───── Supplied entries
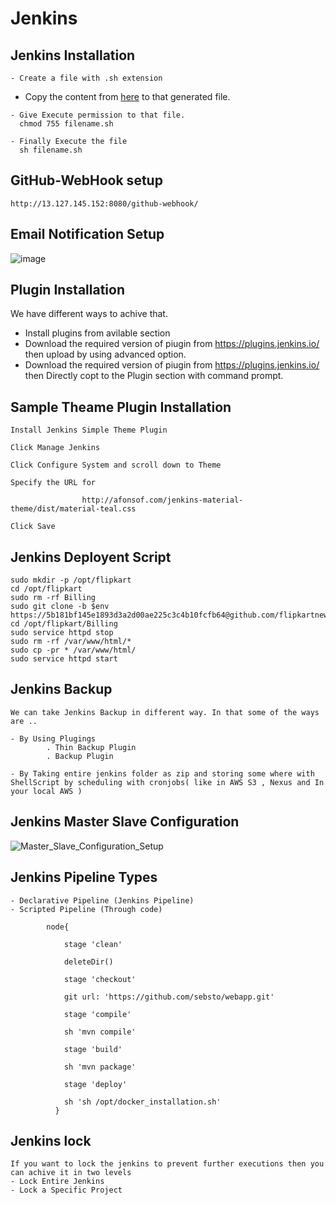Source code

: #  Jenkins

## Jenkins Installation

    - Create a file with .sh extension
    
   - Copy the content from [here](https://github.com/learn-with-devops/devops/blob/master/Jenkins/Jenkins-Installation-with-yum.sh) to that generated file.
    
    - Give Execute permission to that file.
      chmod 755 filename.sh
    
    - Finally Execute the file
      sh filename.sh


## GitHub-WebHook setup 
    http://13.127.145.152:8080/github-webhook/  
    
##  Email Notification Setup 

![image](https://github.com/learn-with-devops/devops/blob/master/Jenkins/images/email-setup.PNG)

## Plugin Installation

   We have different ways to achive that.
   - Install plugins from avilable section 
   - Download the required version of piugin from https://plugins.jenkins.io/ then upload by using advanced option.
   - Download the required version of piugin from https://plugins.jenkins.io/ then Directly copt to the Plugin section with command prompt.

## Sample Theame Plugin Installation

    Install Jenkins Simple Theme Plugin

    Click Manage Jenkins

    Click Configure System and scroll down to Theme

    Specify the URL for 
    
                    http://afonsof.com/jenkins-material-theme/dist/material-teal.css

    Click Save

## Jenkins Deployent Script

    sudo mkdir -p /opt/flipkart
    cd /opt/flipkart
    sudo rm -rf Billing 
    sudo git clone -b $env https://5b181bf145e1893d3a2d00ae225c3c4b10fcfb64@github.com/flipkartnew/Billing.git
    cd /opt/flipkart/Billing
    sudo service httpd stop
    sudo rm -rf /var/www/html/*
    sudo cp -pr * /var/www/html/
    sudo service httpd start
    

## Jenkins Backup

    We can take Jenkins Backup in different way. In that some of the ways are .. 
    
    - By Using Plugings
            . Thin Backup Plugin
            . Backup Plugin
            
    - By Taking entire jenkins folder as zip and storing some where with ShellScript by scheduling with cronjobs( like in AWS S3 , Nexus and In your local AWS )

## Jenkins Master Slave Configuration
![Master_Slave_Configuration_Setup](https://github.com/learn-with-devops/devops/tree/master/Jenkins/Master-Slave-configuration) 
    
## Jenkins Pipeline Types

    - Declarative Pipeline (Jenkins Pipeline)
    - Scripted Pipeline (Through code)
    
            node{

                stage 'clean'

                deleteDir()

                stage 'checkout'

                git url: 'https://github.com/sebsto/webapp.git'

                stage 'compile'

                sh 'mvn compile'

                stage 'build'

                sh 'mvn package'

                stage 'deploy'

                sh 'sh /opt/docker_installation.sh'
              }
    
## Jenkins lock

    If you want to lock the jenkins to prevent further executions then you can achive it in two levels
    - Lock Entire Jenkins
    - Lock a Specific Project
    
    

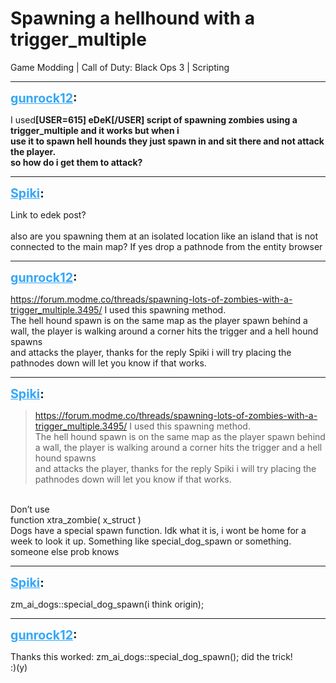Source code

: # Spawning a hellhound with a trigger_multiple
Game Modding | Call of Duty: Black Ops 3 | Scripting

---
<strong style="font-size: 1.4em;"><span style="text-decoration: underline;text-decoration-color: #34a7f9;"><span style="color:#34a7f9;">gunrock12</span></span>:</strong>

<p>I used<strong>[USER=615] eDeK[/USER] script of spawning zombies using a trigger_multiple and it works but when i <br />use it to spawn hell hounds they just spawn in and sit there and not attack the player.<br />so how do i get them to attack?</strong></p>

---
<strong style="font-size: 1.4em;"><span style="text-decoration: underline;text-decoration-color: #34a7f9;"><span style="color:#34a7f9;">Spiki</span></span>:</strong>

<p>Link to edek post?<br /><br />also are you spawning them at an isolated location like an island that is not connected to the main map? If yes drop a pathnode from the entity browser</p>

---
<strong style="font-size: 1.4em;"><span style="text-decoration: underline;text-decoration-color: #34a7f9;"><span style="color:#34a7f9;">gunrock12</span></span>:</strong>

<p><a href="https://forum.modme.co/threads/spawning-lots-of-zombies-with-a-trigger_multiple.3495/">https://forum.modme.co/threads/spawning-lots-of-zombies-with-a-trigger_multiple.3495/</a> I used this spawning method.<br />The hell hound spawn is on the same map as the player spawn behind a wall, the player is walking around a corner hits the trigger and a hell hound spawns<br />and attacks the player, thanks for the reply Spiki i will try placing the pathnodes down will let you know if that works.</p>

---
<strong style="font-size: 1.4em;"><span style="text-decoration: underline;text-decoration-color: #34a7f9;"><span style="color:#34a7f9;">Spiki</span></span>:</strong>

<p><blockquote><a href="https://forum.modme.co/threads/spawning-lots-of-zombies-with-a-trigger_multiple.3495/">https://forum.modme.co/threads/spawning-lots-of-zombies-with-a-trigger_multiple.3495/</a> I used this spawning method.<br />The hell hound spawn is on the same map as the player spawn behind a wall, the player is walking around a corner hits the trigger and a hell hound spawns<br />and attacks the player, thanks for the reply Spiki i will try placing the pathnodes down will let you know if that works.<br /></blockquote><br />Don’t use<br />function xtra_zombie( x_struct )<br />Dogs have a special spawn function. Idk what it is, i wont be home for a week to look it up. Something like special_dog_spawn or something. <br />someone else prob knows</p>

---
<strong style="font-size: 1.4em;"><span style="text-decoration: underline;text-decoration-color: #34a7f9;"><span style="color:#34a7f9;">Spiki</span></span>:</strong>

<p>zm_ai_dogs::special_dog_spawn(i think origin);</p>

---
<strong style="font-size: 1.4em;"><span style="text-decoration: underline;text-decoration-color: #34a7f9;"><span style="color:#34a7f9;">gunrock12</span></span>:</strong>

<p>Thanks this worked: zm_ai_dogs::special_dog_spawn(); did the trick!<br />:)(y)</p>
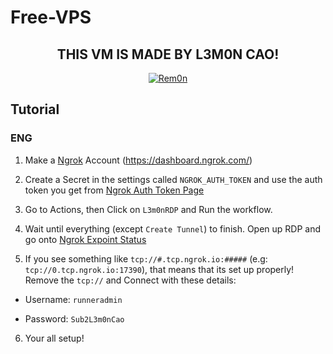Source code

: # Free-VPS
<h2 align="center">
THIS VM IS MADE BY L3M0N CAO!
</h2>
<p align="center">
<a href="https://github.com/Rem0n"><img title="Rem0n" src="https://img.shields.io/badge/Github-Rem0n-yellow"></a>
</p>

## Tutorial

### ENG

1. Make a [Ngrok](https://dashboard.ngrok.com/) Account (https://dashboard.ngrok.com/)

2. Create a Secret in the settings called `NGROK_AUTH_TOKEN` and use the auth token you get from [Ngrok Auth Token Page](https://dashboard.ngrok.com/get-started/your-authtoken) 

3. Go to Actions, then Click on `L3m0nRDP` and Run the workflow.

4. Wait until everything (except `Create Tunnel`) to finish. Open up RDP and go onto [Ngrok Expoint Status](https://dashboard.ngrok.com/endpoints/status)

5. If you see something like `tcp://#.tcp.ngrok.io:#####` (e.g: `tcp://0.tcp.ngrok.io:17390`), that means that its set up properly! Remove the `tcp://` and Connect with these details:

- Username: `runneradmin` 

- Password: `Sub2L3m0nCao`

6. Your all setup!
──────────
# Instructions to follow
Retype the whole listing exactly. Do not include the pictures.

# Exercise output
Source code

: #  Jenkins

## Jenkins Installation

    - Create a file with .sh extension
    
   - Copy the content from [here](https://github.com/learn-with-devops/devops/blob/master/Jenkins/Jenkins-Installation-with-yum.sh) to that generated file.
    
    - Give Execute permission to that file.
      chmod 755 filename.sh
    
    - Finally Execute the file
      sh filename.sh


## GitHub-WebHook setup 
    http://13.127.145.152:8080/github-webhook/  
    
##  Email Notification Setup 

![image](https://github.com/learn-with-devops/devops/blob/master/Jenkins/images/email-setup.PNG)

## Plugin Installation

   We have different ways to achive that.
   - Install plugins from avilable section 
   - Download the required version of piugin from https://plugins.jenkins.io/ then upload by using advanced option.
   - Download the required version of piugin from https://plugins.jenkins.io/ then Directly copt to the Plugin section with command prompt.

## Sample Theame Plugin Installation

    Install Jenkins Simple Theme Plugin

    Click Manage Jenkins

    Click Configure System and scroll down to Theme

    Specify the URL for 
    
                    http://afonsof.com/jenkins-material-theme/dist/material-teal.css

    Click Save

## Jenkins Deployent Script

    sudo mkdir -p /opt/flipkart
    cd /opt/flipkart
    sudo rm -rf Billing 
    sudo git clone -b $env https://5b181bf145e1893d3a2d00ae225c3c4b10fcfb64@github.com/flipkartnew/Billing.git
    cd /opt/flipkart/Billing
    sudo service httpd stop
    sudo rm -rf /var/www/html/*
    sudo cp -pr * /var/www/html/
    sudo service httpd start
    

## Jenkins Backup

    We can take Jenkins Backup in different way. In that some of the ways are .. 
    
    - By Using Plugings
            . Thin Backup Plugin
            . Backup Plugin
            
    - By Taking entire jenkins folder as zip and storing some where with ShellScript by scheduling with cronjobs( like in AWS S3 , Nexus and In your local AWS )

## Jenkins Master Slave Configuration
![Master_Slave_Configuration_Setup](https://github.com/learn-with-devops/devops/tree/master/Jenkins/Master-Slave-configuration) 
    
## Jenkins Pipeline Types

    - Declarative Pipeline (Jenkins Pipeline)
    - Scripted Pipeline (Through code)
    
            node{

                stage 'clean'

                deleteDir()

                stage 'checkout'

                git url: 'https://github.com/sebsto/webapp.git'

                stage 'compile'

                sh 'mvn compile'

                stage 'build'

                sh 'mvn package'

                stage 'deploy'

                sh 'sh /opt/docker_installation.sh'
              }
    
## Jenkins lock

    If you want to lock the jenkins to prevent further executions then you can achive it in two levels
    - Lock Entire Jenkins
    - Lock a Specific Project
    
    

Source code

: # Spawning a hellhound with a trigger_multiple
Game Modding | Call of Duty: Black Ops 3 | Scripting

---
<strong style="font-size: 1.4em;"><span style="text-decoration: underline;text-decoration-color: #34a7f9;"><span style="color:#34a7f9;">gunrock12</span></span>:</strong>

<p>I used<strong>[USER=615] eDeK[/USER] script of spawning zombies using a trigger_multiple and it works but when i <br />use it to spawn hell hounds they just spawn in and sit there and not attack the player.<br />so how do i get them to attack?</strong></p>

---
<strong style="font-size: 1.4em;"><span style="text-decoration: underline;text-decoration-color: #34a7f9;"><span style="color:#34a7f9;">Spiki</span></span>:</strong>

<p>Link to edek post?<br /><br />also are you spawning them at an isolated location like an island that is not connected to the main map? If yes drop a pathnode from the entity browser</p>

---
<strong style="font-size: 1.4em;"><span style="text-decoration: underline;text-decoration-color: #34a7f9;"><span style="color:#34a7f9;">gunrock12</span></span>:</strong>

<p><a href="https://forum.modme.co/threads/spawning-lots-of-zombies-with-a-trigger_multiple.3495/">https://forum.modme.co/threads/spawning-lots-of-zombies-with-a-trigger_multiple.3495/</a> I used this spawning method.<br />The hell hound spawn is on the same map as the player spawn behind a wall, the player is walking around a corner hits the trigger and a hell hound spawns<br />and attacks the player, thanks for the reply Spiki i will try placing the pathnodes down will let you know if that works.</p>

---
<strong style="font-size: 1.4em;"><span style="text-decoration: underline;text-decoration-color: #34a7f9;"><span style="color:#34a7f9;">Spiki</span></span>:</strong>

<p><blockquote><a href="https://forum.modme.co/threads/spawning-lots-of-zombies-with-a-trigger_multiple.3495/">https://forum.modme.co/threads/spawning-lots-of-zombies-with-a-trigger_multiple.3495/</a> I used this spawning method.<br />The hell hound spawn is on the same map as the player spawn behind a wall, the player is walking around a corner hits the trigger and a hell hound spawns<br />and attacks the player, thanks for the reply Spiki i will try placing the pathnodes down will let you know if that works.<br /></blockquote><br />Don’t use<br />function xtra_zombie( x_struct )<br />Dogs have a special spawn function. Idk what it is, i wont be home for a week to look it up. Something like special_dog_spawn or something. <br />someone else prob knows</p>

---
<strong style="font-size: 1.4em;"><span style="text-decoration: underline;text-decoration-color: #34a7f9;"><span style="color:#34a7f9;">Spiki</span></span>:</strong>

<p>zm_ai_dogs::special_dog_spawn(i think origin);</p>

---
<strong style="font-size: 1.4em;"><span style="text-decoration: underline;text-decoration-color: #34a7f9;"><span style="color:#34a7f9;">gunrock12</span></span>:</strong>

<p>Thanks this worked: zm_ai_dogs::special_dog_spawn(); did the trick!<br />:)(y)</p>
Source code

: # Free-VPS
<h2 align="center">
THIS VM IS MADE BY L3M0N CAO!
</h2>
<p align="center">
<a href="https://github.com/Rem0n"><img title="Rem0n" src="https://img.shields.io/badge/Github-Rem0n-yellow"></a>
</p>

## Tutorial

### ENG

1. Make a [Ngrok](https://dashboard.ngrok.com/) Account (https://dashboard.ngrok.com/)

2. Create a Secret in the settings called `NGROK_AUTH_TOKEN` and use the auth token you get from [Ngrok Auth Token Page](https://dashboard.ngrok.com/get-started/your-authtoken) 

3. Go to Actions, then Click on `L3m0nRDP` and Run the workflow.

4. Wait until everything (except `Create Tunnel`) to finish. Open up RDP and go onto [Ngrok Expoint Status](https://dashboard.ngrok.com/endpoints/status)

5. If you see something like `tcp://#.tcp.ngrok.io:#####` (e.g: `tcp://0.tcp.ngrok.io:17390`), that means that its set up properly! Remove the `tcp://` and Connect with these details:

- Username: `runneradmin` 

- Password: `Sub2L3m0nCao`

6. Your all setup!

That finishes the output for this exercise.